START Extracted information
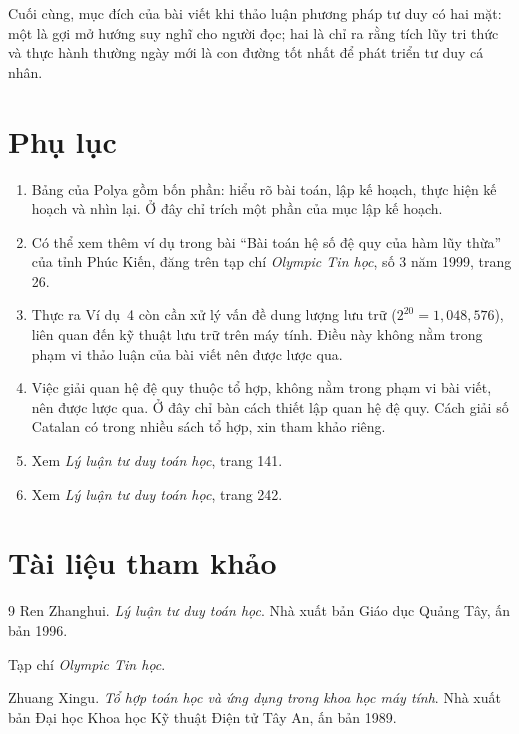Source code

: \documentclass[11pt]{article}
\begin{document}
Cuối cùng, mục đích của bài viết khi thảo luận phương pháp tư duy có hai mặt:
một là gợi mở hướng suy nghĩ cho người đọc; hai là chỉ ra rằng tích lũy tri
thức và thực hành thường ngày mới là con đường tốt nhất để phát triển tư duy
cá nhân.

\section*{Phụ lục}

\begin{enumerate}
  \item Bảng của Polya gồm bốn phần: hiểu rõ bài toán, lập kế hoạch, thực hiện
  kế hoạch và nhìn lại. Ở đây chỉ trích một phần của mục lập kế hoạch.
  \item Có thể xem thêm ví dụ trong bài ``Bài toán hệ số đệ quy của hàm lũy
  thừa'' của tỉnh Phúc Kiến, đăng trên tạp chí \textit{Olympic Tin học}, số 3
  năm 1999, trang 26.
  \item Thực ra Ví dụ~4 còn cần xử lý vấn đề dung lượng lưu trữ
  (\(2^{20}=1{,}048{,}576\)), liên quan đến kỹ thuật lưu trữ trên máy tính.
  Điều này không nằm trong phạm vi thảo luận của bài viết nên được lược qua.
  \item Việc giải quan hệ đệ quy thuộc tổ hợp, không nằm trong phạm vi bài
  viết, nên được lược qua. Ở đây chỉ bàn cách thiết lập quan hệ đệ quy. Cách
  giải số Catalan có trong nhiều sách tổ hợp, xin tham khảo riêng.
  \item Xem \textit{Lý luận tư duy toán học}, trang 141.
  \item Xem \textit{Lý luận tư duy toán học}, trang 242.
\end{enumerate}

\section*{Tài liệu tham khảo}

\begin{thebibliography}{9}
Ren Zhanghui.
\textit{Lý luận tư duy toán học}.
Nhà xuất bản Giáo dục Quảng Tây, ấn bản 1996.

Tạp chí \textit{Olympic Tin học}.

Zhuang Xingu.
\textit{Tổ hợp toán học và ứng dụng trong khoa học máy tính}.
Nhà xuất bản Đại học Khoa học Kỹ thuật Điện tử Tây An, ấn bản 1989.
\end{thebibliography}
\end{document}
END Extracted information
__How to complete this task__
Transcribe every entry above exactly. Omit all pictures.

__Finished task__
Source code

: \documentclass[11pt]{article}
\begin{document}
Cuối cùng, mục đích của bài viết khi thảo luận phương pháp tư duy có hai mặt:
một là gợi mở hướng suy nghĩ cho người đọc; hai là chỉ ra rằng tích lũy tri
thức và thực hành thường ngày mới là con đường tốt nhất để phát triển tư duy
cá nhân.

\section*{Phụ lục}

\begin{enumerate}
  \item Bảng của Polya gồm bốn phần: hiểu rõ bài toán, lập kế hoạch, thực hiện
  kế hoạch và nhìn lại. Ở đây chỉ trích một phần của mục lập kế hoạch.
  \item Có thể xem thêm ví dụ trong bài ``Bài toán hệ số đệ quy của hàm lũy
  thừa'' của tỉnh Phúc Kiến, đăng trên tạp chí \textit{Olympic Tin học}, số 3
  năm 1999, trang 26.
  \item Thực ra Ví dụ~4 còn cần xử lý vấn đề dung lượng lưu trữ
  (\(2^{20}=1{,}048{,}576\)), liên quan đến kỹ thuật lưu trữ trên máy tính.
  Điều này không nằm trong phạm vi thảo luận của bài viết nên được lược qua.
  \item Việc giải quan hệ đệ quy thuộc tổ hợp, không nằm trong phạm vi bài
  viết, nên được lược qua. Ở đây chỉ bàn cách thiết lập quan hệ đệ quy. Cách
  giải số Catalan có trong nhiều sách tổ hợp, xin tham khảo riêng.
  \item Xem \textit{Lý luận tư duy toán học}, trang 141.
  \item Xem \textit{Lý luận tư duy toán học}, trang 242.
\end{enumerate}

\section*{Tài liệu tham khảo}

\begin{thebibliography}{9}
Ren Zhanghui.
\textit{Lý luận tư duy toán học}.
Nhà xuất bản Giáo dục Quảng Tây, ấn bản 1996.

Tạp chí \textit{Olympic Tin học}.

Zhuang Xingu.
\textit{Tổ hợp toán học và ứng dụng trong khoa học máy tính}.
Nhà xuất bản Đại học Khoa học Kỹ thuật Điện tử Tây An, ấn bản 1989.
\end{thebibliography}
\end{document}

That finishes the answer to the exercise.